[What is being asked]: Among the records that follow, set down only the lines from the one containing "6. Industries with" to the one containing "for marketing roles.", both included, exactly.

[Record extracts]

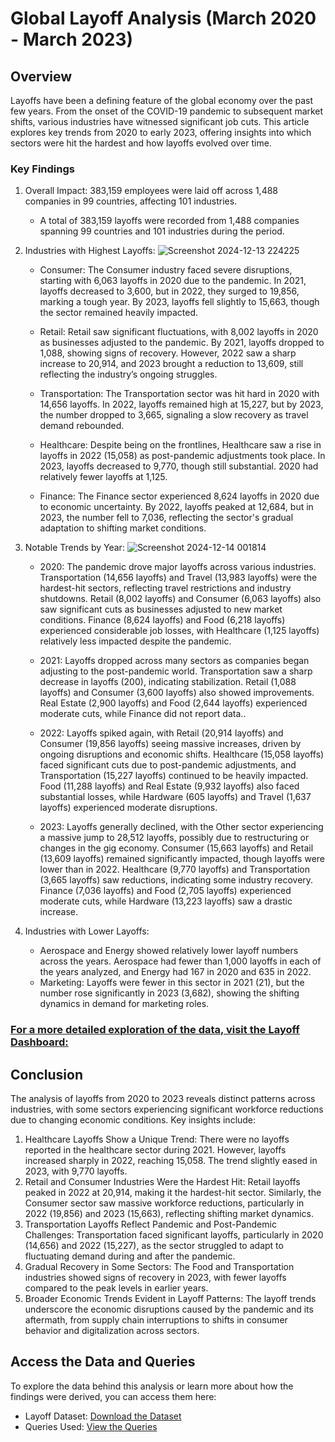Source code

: # Global Layoff Analysis (March 2020 - March 2023)
## Overview
Layoffs have been a defining feature of the global economy over the past few years. From the onset of the COVID-19 pandemic to subsequent market shifts, various industries have witnessed significant job cuts. This article explores key trends from 2020 to early 2023, offering insights into which sectors were hit the hardest and how layoffs evolved over time.
### Key Findings
   
   1. Overall Impact: 383,159 employees were laid off across 1,488 companies in 99 countries, affecting 101 industries.
      * A total of 383,159 layoffs were recorded from 1,488 companies spanning 99 countries and 101 industries during the period.
      
   3. Industries with Highest Layoffs:
![Screenshot 2024-12-13 224225](https://github.com/user-attachments/assets/e449c166-530a-4767-a840-f1dbf3e472ee)


      * Consumer: The Consumer industry faced severe disruptions, starting with 6,063 layoffs in 2020 due to the pandemic. In 2021, layoffs decreased to 3,600, but in 2022, they surged to 19,856, marking a tough year. By 2023, layoffs fell slightly to 15,663, though the sector remained heavily impacted.

      * Retail: Retail saw significant fluctuations, with 8,002 layoffs in 2020 as businesses adjusted to the pandemic. By 2021, layoffs dropped to 1,088, showing signs of recovery. However, 2022 saw a sharp increase to 20,914, and 2023 brought a reduction to 13,609, still reflecting the industry’s ongoing struggles.
      * Transportation: The Transportation sector was hit hard in 2020 with 14,656 layoffs. In 2022, layoffs remained high at 15,227, but by 2023, the number dropped to 3,665, signaling a slow recovery as travel demand rebounded.
      * Healthcare: Despite being on the frontlines, Healthcare saw a rise in layoffs in 2022 (15,058) as post-pandemic adjustments took place. In 2023, layoffs decreased to 9,770, though still substantial. 2020 had relatively fewer layoffs at 1,125.
      * Finance: The Finance sector experienced 8,624 layoffs in 2020 due to economic uncertainty. By 2022, layoffs peaked at 12,684, but in 2023, the number fell to 7,036, reflecting the sector's gradual adaptation to shifting market conditions.
        
   5. Notable Trends by Year:
![Screenshot 2024-12-14 001814](https://github.com/user-attachments/assets/09ed5c88-f079-4744-a919-4fbeb9202686)
      

      * 2020: The pandemic drove major layoffs across various industries. Transportation (14,656 layoffs) and Travel (13,983 layoffs) were the hardest-hit sectors, reflecting travel restrictions and industry shutdowns. Retail (8,002 layoffs) and Consumer (6,063 layoffs) also saw significant cuts as businesses adjusted to new market conditions. Finance (8,624 layoffs) and Food (6,218 layoffs) experienced considerable job losses, with Healthcare (1,125 layoffs) relatively less impacted despite the pandemic.
        
      * 2021: Layoffs dropped across many sectors as companies began adjusting to the post-pandemic world. Transportation saw a sharp decrease in layoffs (200), indicating stabilization. Retail (1,088 layoffs) and Consumer (3,600 layoffs) also showed improvements. Real Estate (2,900 layoffs) and Food (2,644 layoffs) experienced moderate cuts, while Finance did not report data..
      * 2022: Layoffs spiked again, with Retail (20,914 layoffs) and Consumer (19,856 layoffs) seeing massive increases, driven by ongoing disruptions and economic shifts. Healthcare (15,058 layoffs) faced significant cuts due to post-pandemic adjustments, and Transportation (15,227 layoffs) continued to be heavily impacted. Food (11,288 layoffs) and Real Estate (9,932 layoffs) also faced substantial losses, while Hardware (605 layoffs) and Travel (1,637 layoffs) experienced moderate disruptions.
      * 2023: Layoffs generally declined, with the Other sector experiencing a massive jump to 28,512 layoffs, possibly due to restructuring or changes in the gig economy. Consumer (15,663 layoffs) and Retail (13,609 layoffs) remained significantly impacted, though layoffs were lower than in 2022. Healthcare (9,770 layoffs) and Transportation (3,665 layoffs) saw reductions, indicating some industry recovery. Finance (7,036 layoffs) and Food (2,705 layoffs) experienced moderate cuts, while Hardware (13,223 layoffs) saw a drastic increase.

   6. Industries with Lower Layoffs:


      * Aerospace and Energy showed relatively lower layoff numbers across the years. Aerospace had fewer than 1,000 layoffs in each of the years analyzed, and Energy had 167 in 2020 and 635 in 2022.
      * Marketing: Layoffs were fewer in this sector in 2021 (21), but the number rose significantly in 2023 (3,682), showing the shifting dynamics in demand for marketing roles.

### [For a more detailed exploration of the data, visit the Layoff Dashboard:](https://app.powerbi.com/view?r=eyJrIjoiZTZjYjYxMTUtMjZkOS00NzY1LTg3NDYtMTg5Y2ZlMmExNTJlIiwidCI6IjBmNmY2NGI0LTgwNDEtNGU0MC1iYTEyLWRkYjRkN2QyNWM5ZSJ9)

## Conclusion
The analysis of layoffs from 2020 to 2023 reveals distinct patterns across industries, with some sectors experiencing significant workforce reductions due to changing economic conditions. Key insights include:
   1. Healthcare Layoffs Show a Unique Trend: There were no layoffs reported in the healthcare sector during 2021. However, layoffs increased sharply in 2022, reaching 15,058. The trend slightly eased in 2023, with 9,770 layoffs.
   2. Retail and Consumer Industries Were the Hardest Hit: Retail layoffs peaked in 2022 at 20,914, making it the hardest-hit sector. Similarly, the Consumer sector saw massive workforce reductions, particularly in 2022 (19,856) and 2023 (15,663), reflecting shifting market dynamics.
   3. Transportation Layoffs Reflect Pandemic and Post-Pandemic Challenges: Transportation faced significant layoffs, particularly in 2020 (14,656) and 2022 (15,227), as the sector struggled to adapt to fluctuating demand during and after the pandemic.
   4. Gradual Recovery in Some Sectors: The Food and Transportation industries showed signs of recovery in 2023, with fewer layoffs compared to the peak levels in earlier years.
   5. Broader Economic Trends Evident in Layoff Patterns: The layoff trends underscore the economic disruptions caused by the pandemic and its aftermath, from supply chain interruptions to shifts in consumer behavior and digitalization across sectors.
## Access the Data and Queries
   
   To explore the data behind this analysis or learn more about how the findings were derived, you can access them here:
      
   * Layoff Dataset: [Download the Dataset](https://github.com/rohithmx11/PortfolioProjects/tree/main/dataset)
   * Queries Used: [View the Queries](https://github.com/rohithmx11/PortfolioProjects/tree/main/SQL%20Queries)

[/Record extracts]

[The answer]:
   6. Industries with Lower Layoffs:


      * Aerospace and Energy showed relatively lower layoff numbers across the years. Aerospace had fewer than 1,000 layoffs in each of the years analyzed, and Energy had 167 in 2020 and 635 in 2022.
      * Marketing: Layoffs were fewer in this sector in 2021 (21), but the number rose significantly in 2023 (3,682), showing the shifting dynamics in demand for marketing roles.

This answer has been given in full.